▶ **The problem**: Find the line containing "room for optimization." in the entries below. Restate it and each line after it, word for word, up to and including the line containing "The improvements and".

▶ **Raw data**:
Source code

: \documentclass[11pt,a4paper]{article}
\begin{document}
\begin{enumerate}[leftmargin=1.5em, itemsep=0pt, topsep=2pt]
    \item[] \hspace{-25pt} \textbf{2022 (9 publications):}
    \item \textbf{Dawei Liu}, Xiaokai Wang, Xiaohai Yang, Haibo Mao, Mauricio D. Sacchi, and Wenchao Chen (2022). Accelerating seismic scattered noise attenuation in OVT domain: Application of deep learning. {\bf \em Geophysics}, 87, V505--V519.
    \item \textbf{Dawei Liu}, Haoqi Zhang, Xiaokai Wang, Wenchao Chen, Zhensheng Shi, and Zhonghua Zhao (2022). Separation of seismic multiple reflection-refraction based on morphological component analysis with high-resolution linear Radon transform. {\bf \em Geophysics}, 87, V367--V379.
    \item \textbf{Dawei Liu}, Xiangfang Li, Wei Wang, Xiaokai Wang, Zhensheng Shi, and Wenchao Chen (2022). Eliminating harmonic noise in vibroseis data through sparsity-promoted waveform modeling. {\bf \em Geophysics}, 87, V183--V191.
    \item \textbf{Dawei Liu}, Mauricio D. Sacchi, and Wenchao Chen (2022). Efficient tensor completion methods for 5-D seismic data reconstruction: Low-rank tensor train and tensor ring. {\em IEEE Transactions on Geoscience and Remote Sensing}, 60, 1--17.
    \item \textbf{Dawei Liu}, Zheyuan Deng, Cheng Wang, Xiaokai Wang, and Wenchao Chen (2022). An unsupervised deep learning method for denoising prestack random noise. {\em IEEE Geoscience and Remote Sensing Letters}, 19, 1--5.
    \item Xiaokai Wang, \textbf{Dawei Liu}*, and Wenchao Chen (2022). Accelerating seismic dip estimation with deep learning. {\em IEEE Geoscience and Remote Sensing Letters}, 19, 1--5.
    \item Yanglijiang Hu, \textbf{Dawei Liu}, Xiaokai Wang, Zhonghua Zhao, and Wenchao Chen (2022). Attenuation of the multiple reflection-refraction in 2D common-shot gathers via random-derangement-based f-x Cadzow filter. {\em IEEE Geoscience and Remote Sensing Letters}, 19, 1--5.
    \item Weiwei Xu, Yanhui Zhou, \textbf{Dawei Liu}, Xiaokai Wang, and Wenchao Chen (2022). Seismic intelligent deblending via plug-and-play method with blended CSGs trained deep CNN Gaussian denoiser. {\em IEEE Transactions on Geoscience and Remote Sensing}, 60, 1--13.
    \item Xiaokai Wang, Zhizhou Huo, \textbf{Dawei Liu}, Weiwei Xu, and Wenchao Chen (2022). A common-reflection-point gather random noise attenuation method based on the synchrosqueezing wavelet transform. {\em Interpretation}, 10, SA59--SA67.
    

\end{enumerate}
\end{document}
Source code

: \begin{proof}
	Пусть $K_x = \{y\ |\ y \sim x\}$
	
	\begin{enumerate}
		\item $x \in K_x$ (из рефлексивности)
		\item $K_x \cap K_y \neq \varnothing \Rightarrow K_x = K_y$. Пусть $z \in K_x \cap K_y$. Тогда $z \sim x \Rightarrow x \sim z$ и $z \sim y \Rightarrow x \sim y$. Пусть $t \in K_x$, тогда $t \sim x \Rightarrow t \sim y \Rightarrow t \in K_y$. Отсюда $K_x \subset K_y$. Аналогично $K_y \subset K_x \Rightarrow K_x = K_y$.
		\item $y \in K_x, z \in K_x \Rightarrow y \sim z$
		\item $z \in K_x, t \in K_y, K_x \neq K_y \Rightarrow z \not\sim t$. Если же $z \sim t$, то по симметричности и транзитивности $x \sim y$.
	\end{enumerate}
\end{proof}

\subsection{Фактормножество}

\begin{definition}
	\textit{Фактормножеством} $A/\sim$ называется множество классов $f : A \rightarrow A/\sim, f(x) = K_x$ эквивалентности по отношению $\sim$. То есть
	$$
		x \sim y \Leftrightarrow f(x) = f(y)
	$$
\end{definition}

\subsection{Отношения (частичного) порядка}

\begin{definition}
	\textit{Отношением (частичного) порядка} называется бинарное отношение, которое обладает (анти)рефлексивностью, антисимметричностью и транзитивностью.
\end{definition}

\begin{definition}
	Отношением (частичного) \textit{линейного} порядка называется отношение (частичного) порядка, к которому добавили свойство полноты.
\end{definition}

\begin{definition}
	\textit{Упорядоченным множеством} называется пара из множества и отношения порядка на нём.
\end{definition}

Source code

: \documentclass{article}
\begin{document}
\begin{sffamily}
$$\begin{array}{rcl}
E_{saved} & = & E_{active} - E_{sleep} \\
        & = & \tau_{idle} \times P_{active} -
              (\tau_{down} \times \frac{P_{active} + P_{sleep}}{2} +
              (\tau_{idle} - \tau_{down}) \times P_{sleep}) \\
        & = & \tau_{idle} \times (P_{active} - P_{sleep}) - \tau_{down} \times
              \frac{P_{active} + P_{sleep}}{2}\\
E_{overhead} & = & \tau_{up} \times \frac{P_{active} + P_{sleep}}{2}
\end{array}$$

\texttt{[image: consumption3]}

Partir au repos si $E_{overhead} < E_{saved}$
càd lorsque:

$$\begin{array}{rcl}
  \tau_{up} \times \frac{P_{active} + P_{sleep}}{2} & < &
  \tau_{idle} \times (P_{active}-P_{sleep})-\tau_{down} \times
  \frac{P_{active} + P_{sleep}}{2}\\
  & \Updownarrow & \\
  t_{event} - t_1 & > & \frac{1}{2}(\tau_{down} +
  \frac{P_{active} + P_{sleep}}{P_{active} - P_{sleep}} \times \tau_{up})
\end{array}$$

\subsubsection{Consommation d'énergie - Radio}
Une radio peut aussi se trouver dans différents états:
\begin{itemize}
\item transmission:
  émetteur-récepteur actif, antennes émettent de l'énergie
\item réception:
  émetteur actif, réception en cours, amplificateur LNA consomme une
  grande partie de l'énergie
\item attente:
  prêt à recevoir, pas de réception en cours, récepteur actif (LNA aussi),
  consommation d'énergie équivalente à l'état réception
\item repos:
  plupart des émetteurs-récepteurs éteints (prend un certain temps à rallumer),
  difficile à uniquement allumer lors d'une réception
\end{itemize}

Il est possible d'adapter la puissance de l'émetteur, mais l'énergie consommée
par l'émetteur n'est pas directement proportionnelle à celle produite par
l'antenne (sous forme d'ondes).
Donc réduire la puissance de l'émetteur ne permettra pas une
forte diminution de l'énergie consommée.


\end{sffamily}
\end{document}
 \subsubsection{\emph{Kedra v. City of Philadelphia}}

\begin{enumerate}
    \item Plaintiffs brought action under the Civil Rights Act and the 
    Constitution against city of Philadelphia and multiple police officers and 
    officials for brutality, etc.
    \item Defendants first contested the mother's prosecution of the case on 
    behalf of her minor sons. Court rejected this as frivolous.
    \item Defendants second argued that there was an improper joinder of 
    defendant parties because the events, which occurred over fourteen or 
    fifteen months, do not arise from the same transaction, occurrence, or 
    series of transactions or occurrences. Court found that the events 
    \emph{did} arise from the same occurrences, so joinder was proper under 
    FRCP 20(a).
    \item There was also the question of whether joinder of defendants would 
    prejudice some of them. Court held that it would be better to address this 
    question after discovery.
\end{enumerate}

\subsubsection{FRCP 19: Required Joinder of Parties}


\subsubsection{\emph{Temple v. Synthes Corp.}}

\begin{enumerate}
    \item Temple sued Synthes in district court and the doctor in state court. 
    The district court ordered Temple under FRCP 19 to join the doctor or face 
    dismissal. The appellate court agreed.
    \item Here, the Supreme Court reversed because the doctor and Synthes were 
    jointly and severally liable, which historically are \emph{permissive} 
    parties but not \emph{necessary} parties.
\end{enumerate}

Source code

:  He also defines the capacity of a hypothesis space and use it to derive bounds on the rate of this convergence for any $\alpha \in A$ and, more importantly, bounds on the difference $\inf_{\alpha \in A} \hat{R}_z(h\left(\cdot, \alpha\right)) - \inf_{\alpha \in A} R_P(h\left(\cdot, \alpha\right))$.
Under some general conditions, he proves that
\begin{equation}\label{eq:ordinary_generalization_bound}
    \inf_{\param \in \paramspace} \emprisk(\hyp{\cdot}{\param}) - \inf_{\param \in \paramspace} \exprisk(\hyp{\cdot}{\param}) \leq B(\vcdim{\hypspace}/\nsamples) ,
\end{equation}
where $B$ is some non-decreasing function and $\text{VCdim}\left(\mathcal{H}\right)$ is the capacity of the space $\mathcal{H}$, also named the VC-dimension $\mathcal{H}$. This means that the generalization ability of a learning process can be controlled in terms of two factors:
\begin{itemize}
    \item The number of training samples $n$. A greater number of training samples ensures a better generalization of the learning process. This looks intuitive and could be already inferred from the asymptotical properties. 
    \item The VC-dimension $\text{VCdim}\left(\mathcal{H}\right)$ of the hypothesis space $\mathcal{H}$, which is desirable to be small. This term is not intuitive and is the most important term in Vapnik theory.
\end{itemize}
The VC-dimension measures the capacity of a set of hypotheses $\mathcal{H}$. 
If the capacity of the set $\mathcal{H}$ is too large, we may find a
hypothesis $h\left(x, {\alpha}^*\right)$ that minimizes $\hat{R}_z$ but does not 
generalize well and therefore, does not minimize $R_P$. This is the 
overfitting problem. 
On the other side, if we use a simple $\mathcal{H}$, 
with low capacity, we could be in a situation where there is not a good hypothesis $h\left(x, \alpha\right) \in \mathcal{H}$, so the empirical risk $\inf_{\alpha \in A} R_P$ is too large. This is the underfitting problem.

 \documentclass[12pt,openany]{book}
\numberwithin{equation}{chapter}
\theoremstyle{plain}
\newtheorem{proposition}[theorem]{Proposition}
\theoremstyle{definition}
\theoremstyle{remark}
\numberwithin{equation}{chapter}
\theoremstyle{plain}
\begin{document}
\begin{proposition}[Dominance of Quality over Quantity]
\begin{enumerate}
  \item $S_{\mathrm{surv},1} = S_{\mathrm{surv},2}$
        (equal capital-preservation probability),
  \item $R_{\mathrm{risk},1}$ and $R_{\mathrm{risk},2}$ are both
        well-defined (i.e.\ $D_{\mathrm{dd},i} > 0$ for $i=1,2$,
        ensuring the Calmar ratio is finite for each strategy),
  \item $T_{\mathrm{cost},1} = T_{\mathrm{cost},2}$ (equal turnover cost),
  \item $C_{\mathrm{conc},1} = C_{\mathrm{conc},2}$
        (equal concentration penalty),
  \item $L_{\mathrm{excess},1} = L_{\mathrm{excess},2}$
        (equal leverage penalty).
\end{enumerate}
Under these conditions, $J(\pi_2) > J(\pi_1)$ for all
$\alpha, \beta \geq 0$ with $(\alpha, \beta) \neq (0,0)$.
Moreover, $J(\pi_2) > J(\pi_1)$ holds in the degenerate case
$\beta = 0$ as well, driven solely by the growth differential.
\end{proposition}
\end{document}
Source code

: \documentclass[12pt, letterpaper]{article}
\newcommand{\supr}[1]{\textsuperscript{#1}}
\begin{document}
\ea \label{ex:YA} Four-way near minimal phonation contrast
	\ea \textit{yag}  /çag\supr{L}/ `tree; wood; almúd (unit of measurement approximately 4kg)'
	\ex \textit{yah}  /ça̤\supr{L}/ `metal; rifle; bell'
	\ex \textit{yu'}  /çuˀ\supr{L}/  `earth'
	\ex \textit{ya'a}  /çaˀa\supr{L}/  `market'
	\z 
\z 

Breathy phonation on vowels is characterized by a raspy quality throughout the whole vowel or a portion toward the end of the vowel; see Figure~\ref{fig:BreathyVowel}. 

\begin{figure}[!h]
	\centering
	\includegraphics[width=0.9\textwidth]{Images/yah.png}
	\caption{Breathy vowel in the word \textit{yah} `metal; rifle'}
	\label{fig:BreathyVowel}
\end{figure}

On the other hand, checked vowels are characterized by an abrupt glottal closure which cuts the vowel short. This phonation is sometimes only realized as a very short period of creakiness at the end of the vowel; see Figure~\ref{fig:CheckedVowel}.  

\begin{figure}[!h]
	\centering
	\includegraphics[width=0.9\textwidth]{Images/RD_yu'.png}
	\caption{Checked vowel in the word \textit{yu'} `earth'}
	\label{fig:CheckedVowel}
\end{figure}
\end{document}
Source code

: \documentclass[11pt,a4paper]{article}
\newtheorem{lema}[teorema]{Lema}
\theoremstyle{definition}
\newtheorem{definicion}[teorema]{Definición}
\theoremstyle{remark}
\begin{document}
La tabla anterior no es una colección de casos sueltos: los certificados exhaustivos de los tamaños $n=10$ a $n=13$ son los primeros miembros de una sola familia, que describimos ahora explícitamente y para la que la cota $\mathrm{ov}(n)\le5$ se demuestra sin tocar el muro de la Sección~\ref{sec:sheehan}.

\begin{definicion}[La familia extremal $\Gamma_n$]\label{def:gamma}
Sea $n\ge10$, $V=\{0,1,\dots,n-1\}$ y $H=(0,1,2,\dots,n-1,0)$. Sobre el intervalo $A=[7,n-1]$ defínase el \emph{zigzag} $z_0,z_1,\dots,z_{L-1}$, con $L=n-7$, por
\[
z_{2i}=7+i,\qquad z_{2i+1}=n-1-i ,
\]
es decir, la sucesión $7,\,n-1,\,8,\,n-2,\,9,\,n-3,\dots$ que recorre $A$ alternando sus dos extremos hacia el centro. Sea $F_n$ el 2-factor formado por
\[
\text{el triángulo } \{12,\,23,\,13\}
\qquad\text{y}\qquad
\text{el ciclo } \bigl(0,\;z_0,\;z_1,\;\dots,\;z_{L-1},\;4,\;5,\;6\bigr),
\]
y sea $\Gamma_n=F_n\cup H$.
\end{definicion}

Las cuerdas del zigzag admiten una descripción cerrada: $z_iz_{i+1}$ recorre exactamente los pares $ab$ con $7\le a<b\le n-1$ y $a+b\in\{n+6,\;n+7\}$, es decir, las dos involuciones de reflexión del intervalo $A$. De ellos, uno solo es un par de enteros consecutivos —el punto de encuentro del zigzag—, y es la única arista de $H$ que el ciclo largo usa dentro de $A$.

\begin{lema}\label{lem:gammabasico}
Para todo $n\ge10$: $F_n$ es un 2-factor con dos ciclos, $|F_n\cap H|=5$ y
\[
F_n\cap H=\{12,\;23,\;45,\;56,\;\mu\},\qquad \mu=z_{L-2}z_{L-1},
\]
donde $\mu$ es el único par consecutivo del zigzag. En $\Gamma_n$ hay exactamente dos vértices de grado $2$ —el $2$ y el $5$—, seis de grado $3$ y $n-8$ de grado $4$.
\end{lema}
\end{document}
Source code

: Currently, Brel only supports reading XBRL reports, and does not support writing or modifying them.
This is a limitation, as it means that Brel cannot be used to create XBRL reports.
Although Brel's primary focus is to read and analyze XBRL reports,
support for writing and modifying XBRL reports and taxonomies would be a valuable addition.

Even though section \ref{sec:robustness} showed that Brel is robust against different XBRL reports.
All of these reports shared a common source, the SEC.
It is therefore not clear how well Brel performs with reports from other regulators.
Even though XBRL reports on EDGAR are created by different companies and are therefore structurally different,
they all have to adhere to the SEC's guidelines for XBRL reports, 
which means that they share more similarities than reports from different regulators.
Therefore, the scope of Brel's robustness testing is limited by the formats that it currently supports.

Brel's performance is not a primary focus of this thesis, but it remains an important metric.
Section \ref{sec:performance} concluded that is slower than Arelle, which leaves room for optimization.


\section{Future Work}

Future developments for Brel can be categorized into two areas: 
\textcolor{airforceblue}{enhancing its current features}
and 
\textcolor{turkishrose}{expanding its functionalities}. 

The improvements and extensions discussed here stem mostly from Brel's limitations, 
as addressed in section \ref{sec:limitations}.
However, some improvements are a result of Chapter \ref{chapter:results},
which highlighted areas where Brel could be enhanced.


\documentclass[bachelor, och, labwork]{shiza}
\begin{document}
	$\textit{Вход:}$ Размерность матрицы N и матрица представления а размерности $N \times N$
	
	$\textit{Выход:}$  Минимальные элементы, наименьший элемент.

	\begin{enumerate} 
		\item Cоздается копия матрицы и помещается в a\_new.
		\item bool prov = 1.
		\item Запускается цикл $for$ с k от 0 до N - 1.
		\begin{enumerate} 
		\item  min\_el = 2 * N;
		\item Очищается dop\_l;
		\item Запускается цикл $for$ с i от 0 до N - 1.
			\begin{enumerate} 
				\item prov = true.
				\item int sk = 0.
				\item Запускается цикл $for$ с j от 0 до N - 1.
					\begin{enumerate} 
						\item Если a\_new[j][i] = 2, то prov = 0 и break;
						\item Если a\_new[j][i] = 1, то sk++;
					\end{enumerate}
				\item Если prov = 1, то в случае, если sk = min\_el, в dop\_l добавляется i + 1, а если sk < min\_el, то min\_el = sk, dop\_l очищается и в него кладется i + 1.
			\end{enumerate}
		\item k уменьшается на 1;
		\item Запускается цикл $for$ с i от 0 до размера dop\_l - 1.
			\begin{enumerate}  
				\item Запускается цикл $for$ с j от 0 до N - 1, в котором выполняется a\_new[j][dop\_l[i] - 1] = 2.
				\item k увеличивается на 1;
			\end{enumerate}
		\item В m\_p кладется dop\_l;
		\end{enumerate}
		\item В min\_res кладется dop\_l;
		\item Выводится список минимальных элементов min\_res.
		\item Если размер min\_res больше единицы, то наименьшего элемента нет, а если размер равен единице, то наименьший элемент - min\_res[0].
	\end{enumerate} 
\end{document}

▶ **Answer to this problem**:
Section \ref{sec:performance} concluded that is slower than Arelle, which leaves room for optimization.


\section{Future Work}

Future developments for Brel can be categorized into two areas: 
\textcolor{airforceblue}{enhancing its current features}
and 
\textcolor{turkishrose}{expanding its functionalities}. 

The improvements and extensions discussed here stem mostly from Brel's limitations, 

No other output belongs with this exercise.